Here I met with Mr. Pinkney and his sons, and with them went back to the Hague, in our way lighting and going to see a woman that makes pretty rock-work in shells, &c., which could I have carried safe I would have bought some of.
At the Hague we went to buy some pictures, where I saw a sort of painting done upon woollen cloth, drawn as if there was a curtain over it, which was very pleasant, but dear.
Another pretty piece of painting I saw, on which there was a great wager laid by young Pinkney and me whether it was a principal or a copy. But not knowing how to decide, it was broken off, and I got the old man to lay out as much as my piece of gold come to, and so saved my money, which had been 24s. lost, I fear.
While we were here buying of pictures, we saw Mr. Edward and his company land. Who told me that they had been at Leyden all night, at which I was very angry with Mr. Pierce, and shall not be friends I believe a good while.
To our lodging to dinner. After that out to buy some linen to wear against to-morrow, and so to the barber’s. After that by waggon to Lausdune, where the 365 children were born. We saw the hill where they say the house stood and sunk wherein the children were born. The basins wherein the male and female children were baptized do stand over a large table that hangs upon a wall, with the whole story of the thing in Dutch and Latin, beginning, “Margarita Herman Comitissa,” &c. The thing was done about 200 years ago.

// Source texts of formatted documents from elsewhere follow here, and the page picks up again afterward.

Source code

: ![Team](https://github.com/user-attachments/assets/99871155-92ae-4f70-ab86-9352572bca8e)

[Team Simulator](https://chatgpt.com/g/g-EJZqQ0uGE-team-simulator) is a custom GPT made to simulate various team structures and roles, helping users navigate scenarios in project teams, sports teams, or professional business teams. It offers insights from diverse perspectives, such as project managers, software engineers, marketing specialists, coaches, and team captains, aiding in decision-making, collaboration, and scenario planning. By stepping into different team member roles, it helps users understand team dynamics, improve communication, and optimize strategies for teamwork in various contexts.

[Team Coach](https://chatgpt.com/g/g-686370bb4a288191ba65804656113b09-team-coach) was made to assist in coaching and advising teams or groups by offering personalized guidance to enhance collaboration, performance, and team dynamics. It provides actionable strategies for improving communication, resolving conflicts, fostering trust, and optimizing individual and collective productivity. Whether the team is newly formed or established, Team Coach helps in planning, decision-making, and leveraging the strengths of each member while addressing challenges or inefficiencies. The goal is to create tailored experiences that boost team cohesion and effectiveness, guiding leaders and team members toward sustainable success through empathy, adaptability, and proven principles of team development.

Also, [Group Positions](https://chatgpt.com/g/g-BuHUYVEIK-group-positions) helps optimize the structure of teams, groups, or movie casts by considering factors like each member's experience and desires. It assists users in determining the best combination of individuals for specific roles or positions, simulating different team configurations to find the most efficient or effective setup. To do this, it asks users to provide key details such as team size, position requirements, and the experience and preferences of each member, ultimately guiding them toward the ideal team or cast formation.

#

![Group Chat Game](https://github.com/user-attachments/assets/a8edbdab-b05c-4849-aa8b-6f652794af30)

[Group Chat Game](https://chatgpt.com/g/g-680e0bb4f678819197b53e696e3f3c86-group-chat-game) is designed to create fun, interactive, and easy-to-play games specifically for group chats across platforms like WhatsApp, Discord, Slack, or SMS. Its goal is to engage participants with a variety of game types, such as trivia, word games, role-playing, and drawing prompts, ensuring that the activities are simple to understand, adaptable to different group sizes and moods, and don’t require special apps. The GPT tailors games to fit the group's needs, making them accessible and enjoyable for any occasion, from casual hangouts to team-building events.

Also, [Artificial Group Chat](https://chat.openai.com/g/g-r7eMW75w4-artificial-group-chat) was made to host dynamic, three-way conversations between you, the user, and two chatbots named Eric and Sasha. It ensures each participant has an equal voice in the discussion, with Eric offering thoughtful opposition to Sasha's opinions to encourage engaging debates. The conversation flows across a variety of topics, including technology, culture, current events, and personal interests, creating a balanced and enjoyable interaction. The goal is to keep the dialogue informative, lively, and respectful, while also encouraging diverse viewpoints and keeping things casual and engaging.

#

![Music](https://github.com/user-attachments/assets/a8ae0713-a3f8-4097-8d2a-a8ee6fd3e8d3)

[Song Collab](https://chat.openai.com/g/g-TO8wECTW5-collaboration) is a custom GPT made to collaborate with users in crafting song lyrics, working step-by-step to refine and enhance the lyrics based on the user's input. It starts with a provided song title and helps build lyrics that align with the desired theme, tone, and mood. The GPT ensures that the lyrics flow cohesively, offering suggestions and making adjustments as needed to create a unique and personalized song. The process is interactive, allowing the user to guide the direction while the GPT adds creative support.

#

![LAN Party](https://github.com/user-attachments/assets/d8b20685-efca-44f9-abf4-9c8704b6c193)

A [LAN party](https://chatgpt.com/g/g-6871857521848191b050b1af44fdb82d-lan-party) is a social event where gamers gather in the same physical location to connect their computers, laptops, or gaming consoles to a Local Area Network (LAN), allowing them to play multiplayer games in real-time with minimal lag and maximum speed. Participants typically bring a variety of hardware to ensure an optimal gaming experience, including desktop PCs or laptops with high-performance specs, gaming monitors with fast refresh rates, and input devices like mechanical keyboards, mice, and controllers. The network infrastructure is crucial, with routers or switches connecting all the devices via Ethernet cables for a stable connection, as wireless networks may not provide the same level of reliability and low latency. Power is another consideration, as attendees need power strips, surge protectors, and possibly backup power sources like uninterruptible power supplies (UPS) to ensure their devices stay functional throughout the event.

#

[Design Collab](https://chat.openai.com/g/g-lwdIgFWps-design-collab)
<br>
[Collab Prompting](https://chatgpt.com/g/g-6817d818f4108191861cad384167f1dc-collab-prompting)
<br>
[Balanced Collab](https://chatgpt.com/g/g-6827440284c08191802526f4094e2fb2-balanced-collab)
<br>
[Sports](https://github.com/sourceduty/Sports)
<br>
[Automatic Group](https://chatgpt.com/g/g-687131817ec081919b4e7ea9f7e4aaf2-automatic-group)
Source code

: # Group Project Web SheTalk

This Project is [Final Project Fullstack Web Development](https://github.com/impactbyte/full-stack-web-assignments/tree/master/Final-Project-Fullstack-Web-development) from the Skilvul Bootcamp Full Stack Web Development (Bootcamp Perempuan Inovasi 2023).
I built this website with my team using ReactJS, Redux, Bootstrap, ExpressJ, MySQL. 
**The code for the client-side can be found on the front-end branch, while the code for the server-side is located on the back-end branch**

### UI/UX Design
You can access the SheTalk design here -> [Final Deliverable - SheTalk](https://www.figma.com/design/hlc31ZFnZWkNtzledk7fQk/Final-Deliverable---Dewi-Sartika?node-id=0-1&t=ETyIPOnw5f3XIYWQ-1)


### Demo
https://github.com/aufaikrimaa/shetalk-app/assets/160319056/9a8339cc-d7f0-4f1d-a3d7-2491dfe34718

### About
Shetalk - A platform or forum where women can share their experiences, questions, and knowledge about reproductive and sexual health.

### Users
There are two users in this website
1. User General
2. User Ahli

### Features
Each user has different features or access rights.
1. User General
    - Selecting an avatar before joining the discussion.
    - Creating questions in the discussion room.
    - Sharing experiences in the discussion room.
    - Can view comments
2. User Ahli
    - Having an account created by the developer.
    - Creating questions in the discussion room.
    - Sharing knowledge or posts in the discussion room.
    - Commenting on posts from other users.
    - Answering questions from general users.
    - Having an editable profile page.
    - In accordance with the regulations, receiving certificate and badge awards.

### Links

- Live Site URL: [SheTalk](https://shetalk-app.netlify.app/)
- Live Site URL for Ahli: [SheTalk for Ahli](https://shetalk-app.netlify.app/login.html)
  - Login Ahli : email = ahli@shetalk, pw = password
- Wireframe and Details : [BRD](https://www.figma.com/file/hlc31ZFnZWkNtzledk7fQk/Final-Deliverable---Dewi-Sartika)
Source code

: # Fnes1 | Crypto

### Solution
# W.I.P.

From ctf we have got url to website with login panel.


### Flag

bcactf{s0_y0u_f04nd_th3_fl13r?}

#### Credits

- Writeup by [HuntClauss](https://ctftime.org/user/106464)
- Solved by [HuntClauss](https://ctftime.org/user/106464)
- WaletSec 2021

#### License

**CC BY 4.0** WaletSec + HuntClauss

The town is a little small village which answers much to one of our small villages, such a one as Chesterton in all respects, and one could have thought it in England but for the language of the people.
We went into a little drinking house where there were a great many Dutch boors eating of fish in a boorish manner, but very merry in their way. But the houses here as neat as in the great places. From thence to the Hague again playing at crambo in the waggon, Mr. Edward, Mr. Ibbott, W. Howe, Mr. Pinkney, and I. When we were come thither W. Howe, and Mr. Ibbott, and Mr. Pinckney went away for Scheveling, while I and the child to walk up and down the town, where I met my old chamber-fellow, Mr. Ch. Anderson, and a friend of his (both Physicians), Mr. Wright, who took me to a Dutch house, where there was an exceeding pretty lass, and right for the sport, but it being Saturday we could not have much of her company, but however I staid with them (having left the child with my uncle Pickering, whom I met in the street) till 12 at night. By that time Charles was almost drunk, and then broke up, he resolving to go thither again, after he had seen me at my lodging, and lie with the girl, which he told me he had done in the morning.
Going to my lodging we met with the bellman, who struck upon a clapper, which I took in my hand, and it is just like the clapper that our boys frighten the birds away from the corn with in summer time in England. To bed.